The dark eyes held a gloating triumph. The mouth was turned down. The face looked far older than it was.
‘No, I have not stopped killing. My work will never stop. But every day you have been getting closer to me, and it was time to pause, to shake you off. Surere has milked Reni enough now, and his usefulness is at an end. It is a pity he brought you here. I had hoped for a tidier conclusion. Think: the four girls, and Merymose. The riddle of their deaths solved by the confession of a madman. Your time would have come later. I already had your trust.’
Under the cold light of the stars, the sand was grey as pearls. Huy shifted his weight, watching the knife.
‘Did you really think you could persuade him to kill himself?’
‘He believed I was the old king. I followed him here once, after my father organised the hiding place for him in the old town house, and paid the first instalment of his blackmail. Surere disappointed me. I thought he was sincere; I thought he shared my ideas about innocence; but he was corrupt, like all the others. After my sisters’ deaths, my wretched brother started to pick up the scent.’
‘Why did you kill them?’
‘To save them.’ Nebamun ripped off the remains of his costume, and stood naked and taut in the sand, the knife solid in his hand. ‘I loved Iritnefert, but she wouldn’t have me. She wanted more. She wanted other men. I wasn’t good enough. I knew she preferred Ankhu, with his drinking and his hunting. So I made a tryst with her – a last appeal. I knew what I would do. It had to be by water, for purification, and then an embrace. I used an embalmer’s probe to kill them.’
Huy looked from the youth’s face to the hand holding the knife, judging his moment. From the darkness beyond them, he could hear Surere sobbing.
‘Then my sister Nefi. Did you know my father took her to the Glory of Set for Kenamun? Oh, she enjoyed it.

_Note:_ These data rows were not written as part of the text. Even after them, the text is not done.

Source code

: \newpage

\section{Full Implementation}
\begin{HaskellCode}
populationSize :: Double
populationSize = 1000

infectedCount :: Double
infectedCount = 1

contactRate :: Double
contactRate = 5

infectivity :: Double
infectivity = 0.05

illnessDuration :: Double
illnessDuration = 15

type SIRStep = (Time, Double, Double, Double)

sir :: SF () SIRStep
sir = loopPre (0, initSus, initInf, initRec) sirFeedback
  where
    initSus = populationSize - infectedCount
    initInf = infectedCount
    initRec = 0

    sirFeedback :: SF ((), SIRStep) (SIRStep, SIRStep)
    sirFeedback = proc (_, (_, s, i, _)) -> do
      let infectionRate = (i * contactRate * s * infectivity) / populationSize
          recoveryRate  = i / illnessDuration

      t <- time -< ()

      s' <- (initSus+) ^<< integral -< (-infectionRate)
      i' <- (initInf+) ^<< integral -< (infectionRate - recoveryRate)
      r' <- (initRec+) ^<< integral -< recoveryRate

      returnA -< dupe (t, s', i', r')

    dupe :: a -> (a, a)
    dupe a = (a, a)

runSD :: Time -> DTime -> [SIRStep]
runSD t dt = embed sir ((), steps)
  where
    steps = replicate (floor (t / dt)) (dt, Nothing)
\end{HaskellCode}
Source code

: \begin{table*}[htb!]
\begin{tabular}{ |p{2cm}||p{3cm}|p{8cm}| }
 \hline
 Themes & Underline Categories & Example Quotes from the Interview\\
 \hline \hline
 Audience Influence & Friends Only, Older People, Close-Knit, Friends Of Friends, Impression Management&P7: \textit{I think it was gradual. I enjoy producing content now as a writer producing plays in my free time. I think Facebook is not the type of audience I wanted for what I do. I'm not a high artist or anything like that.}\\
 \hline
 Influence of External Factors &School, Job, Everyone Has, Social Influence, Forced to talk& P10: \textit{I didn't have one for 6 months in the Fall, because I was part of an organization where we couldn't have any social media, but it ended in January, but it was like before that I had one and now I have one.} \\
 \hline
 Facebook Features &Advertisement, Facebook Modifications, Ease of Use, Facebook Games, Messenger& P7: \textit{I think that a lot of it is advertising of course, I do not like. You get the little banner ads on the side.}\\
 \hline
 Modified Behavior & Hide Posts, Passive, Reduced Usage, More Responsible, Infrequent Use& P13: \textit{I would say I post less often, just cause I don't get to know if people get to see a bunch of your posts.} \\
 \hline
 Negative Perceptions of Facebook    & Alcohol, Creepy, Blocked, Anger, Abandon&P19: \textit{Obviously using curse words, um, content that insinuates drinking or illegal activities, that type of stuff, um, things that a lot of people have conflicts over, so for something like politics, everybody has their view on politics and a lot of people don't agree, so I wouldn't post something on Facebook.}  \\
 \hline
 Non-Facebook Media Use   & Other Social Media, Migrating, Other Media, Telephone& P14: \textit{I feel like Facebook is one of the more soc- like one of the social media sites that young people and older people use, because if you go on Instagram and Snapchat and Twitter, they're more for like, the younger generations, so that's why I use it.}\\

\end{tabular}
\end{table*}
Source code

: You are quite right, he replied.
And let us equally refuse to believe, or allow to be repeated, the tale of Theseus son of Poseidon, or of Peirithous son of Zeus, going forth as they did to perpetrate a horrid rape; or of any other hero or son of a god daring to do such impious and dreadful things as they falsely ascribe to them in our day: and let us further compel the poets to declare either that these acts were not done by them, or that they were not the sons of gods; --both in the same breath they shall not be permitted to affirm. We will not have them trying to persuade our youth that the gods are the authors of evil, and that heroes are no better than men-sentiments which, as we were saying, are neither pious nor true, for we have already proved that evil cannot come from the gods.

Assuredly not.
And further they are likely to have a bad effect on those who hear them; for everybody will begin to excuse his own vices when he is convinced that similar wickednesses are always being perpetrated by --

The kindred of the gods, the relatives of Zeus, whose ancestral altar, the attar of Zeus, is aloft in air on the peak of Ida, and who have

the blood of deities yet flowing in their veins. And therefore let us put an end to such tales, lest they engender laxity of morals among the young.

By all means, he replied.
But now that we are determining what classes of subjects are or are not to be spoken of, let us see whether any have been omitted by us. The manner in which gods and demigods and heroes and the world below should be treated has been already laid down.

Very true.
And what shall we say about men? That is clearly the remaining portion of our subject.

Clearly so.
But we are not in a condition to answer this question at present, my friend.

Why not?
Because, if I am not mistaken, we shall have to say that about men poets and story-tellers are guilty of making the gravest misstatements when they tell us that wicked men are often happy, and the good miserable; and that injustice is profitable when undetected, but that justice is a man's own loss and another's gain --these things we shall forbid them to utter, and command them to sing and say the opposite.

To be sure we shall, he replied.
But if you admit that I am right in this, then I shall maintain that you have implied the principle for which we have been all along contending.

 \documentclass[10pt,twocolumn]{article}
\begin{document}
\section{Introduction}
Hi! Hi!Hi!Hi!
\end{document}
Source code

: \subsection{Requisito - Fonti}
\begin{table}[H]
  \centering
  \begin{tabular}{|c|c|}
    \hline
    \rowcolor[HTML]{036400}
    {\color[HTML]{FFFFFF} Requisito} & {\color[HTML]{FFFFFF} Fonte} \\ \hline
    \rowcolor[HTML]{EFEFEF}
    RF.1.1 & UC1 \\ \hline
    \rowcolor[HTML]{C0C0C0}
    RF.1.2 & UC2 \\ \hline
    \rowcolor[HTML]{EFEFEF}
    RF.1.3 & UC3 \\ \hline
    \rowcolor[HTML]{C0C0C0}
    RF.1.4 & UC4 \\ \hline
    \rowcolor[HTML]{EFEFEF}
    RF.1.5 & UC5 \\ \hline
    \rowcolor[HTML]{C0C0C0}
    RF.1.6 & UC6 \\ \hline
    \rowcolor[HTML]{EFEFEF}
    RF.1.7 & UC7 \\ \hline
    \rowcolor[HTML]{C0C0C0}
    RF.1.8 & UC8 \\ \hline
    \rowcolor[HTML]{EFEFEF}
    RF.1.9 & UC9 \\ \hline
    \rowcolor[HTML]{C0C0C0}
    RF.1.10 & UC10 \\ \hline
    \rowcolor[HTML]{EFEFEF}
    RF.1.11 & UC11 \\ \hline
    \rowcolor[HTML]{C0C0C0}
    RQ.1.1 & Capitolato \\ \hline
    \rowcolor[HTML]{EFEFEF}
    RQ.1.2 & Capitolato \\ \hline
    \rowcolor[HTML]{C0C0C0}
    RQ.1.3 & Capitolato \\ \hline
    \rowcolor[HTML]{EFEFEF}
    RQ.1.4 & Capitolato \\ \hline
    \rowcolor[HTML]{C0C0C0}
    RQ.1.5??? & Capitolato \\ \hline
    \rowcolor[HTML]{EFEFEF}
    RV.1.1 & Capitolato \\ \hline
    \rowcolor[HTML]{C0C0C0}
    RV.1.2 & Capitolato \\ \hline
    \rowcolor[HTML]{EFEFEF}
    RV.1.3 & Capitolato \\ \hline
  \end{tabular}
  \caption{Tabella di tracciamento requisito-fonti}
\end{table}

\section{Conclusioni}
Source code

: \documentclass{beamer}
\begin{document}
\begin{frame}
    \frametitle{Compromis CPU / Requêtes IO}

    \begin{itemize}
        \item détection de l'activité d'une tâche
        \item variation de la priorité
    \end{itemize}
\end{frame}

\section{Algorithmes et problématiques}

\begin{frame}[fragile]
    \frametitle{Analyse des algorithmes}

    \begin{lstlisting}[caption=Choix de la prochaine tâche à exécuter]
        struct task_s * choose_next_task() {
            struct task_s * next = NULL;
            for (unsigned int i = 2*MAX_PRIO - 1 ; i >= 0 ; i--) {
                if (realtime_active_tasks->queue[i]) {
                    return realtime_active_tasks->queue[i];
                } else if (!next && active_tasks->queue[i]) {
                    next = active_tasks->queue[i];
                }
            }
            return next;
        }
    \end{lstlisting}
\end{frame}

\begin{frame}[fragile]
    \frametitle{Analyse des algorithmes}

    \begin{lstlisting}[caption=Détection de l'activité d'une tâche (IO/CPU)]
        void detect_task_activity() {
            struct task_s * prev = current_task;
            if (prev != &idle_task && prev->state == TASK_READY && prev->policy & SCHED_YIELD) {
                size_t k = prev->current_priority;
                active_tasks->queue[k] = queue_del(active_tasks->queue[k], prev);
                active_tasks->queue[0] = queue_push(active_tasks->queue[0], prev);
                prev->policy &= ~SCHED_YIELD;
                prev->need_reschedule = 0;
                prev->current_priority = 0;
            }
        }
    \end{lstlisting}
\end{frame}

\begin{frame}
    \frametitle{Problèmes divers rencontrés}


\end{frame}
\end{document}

Kenamun tied her up and tattooed a scorpion on her back. Her idea. The family goddess. My father helped him. Then she and another girl – a little bitch from the Twin Rivers…Well, you can use your imagination. The Twin Rivers girl disappeared. But not Nefi. She told me all about it. She thought I’d like to do it with her too. So I played along. It was too late to save her, but not to stop the pollution of her spirit. After that, I wondered about women…I knew Mertseger. She was a friend, she’d known my sisters from childhood. I’d seen her looking at me. I decided to find out if she was like the others; if she would be ready to fall. She was! But I saved her.’
‘And your sister Nephthys?’
‘Do you think marriage isn’t also a violation?’
Huy breathed quietly.
‘Then Merymose found out about the blackmail,’ continued Nebamun. ‘He followed Surere and discovered the house. I followed him. I wasn’t sure what he would do but I thought he’d contact you before he went to Kenamun. And you wouldn’t have been content with Surere. I knew it would only be a matter of time before you started to pick up other threads.’
‘So you wanted to help me in order to watch me?’
‘Of course. I am not a fool.’
‘And Merymose?’
‘That was easy. I trapped him in the stall and buried him in grain. I couldn’t have killed him otherwise – he was too strong for me, and I couldn’t rely on taking him completely by surprise.’
‘And me?’
Nebamun laughed. ‘You are a scribe; Merymose was a soldier. My brother trained me to use a knife. I do not think you will match me. Especially with one arm in a sling.’
‘What did you do to the Twin Rivers girl?’
‘Nothing. She disappeared. Perhaps Kenamun got too rough for her and she ran away.’
‘And your father?’ asked Huy, trying to keep the disgust out of his voice.
‘He only watched – everything,’ replied Nebamun contemptuously. ‘He enjoyed watching. He was always going to one brothel or another. Especially to places where his money would get him whatever he wanted. But he has his punishment now.’
Huy had guessed that the talking was planned to lull him. Now, without warning, Nebamun lunged. Huy stepped back fast, but not quickly enough to prevent the knife from slicing through the linen of his sling and opening a shallow wound the length of his injured forearm.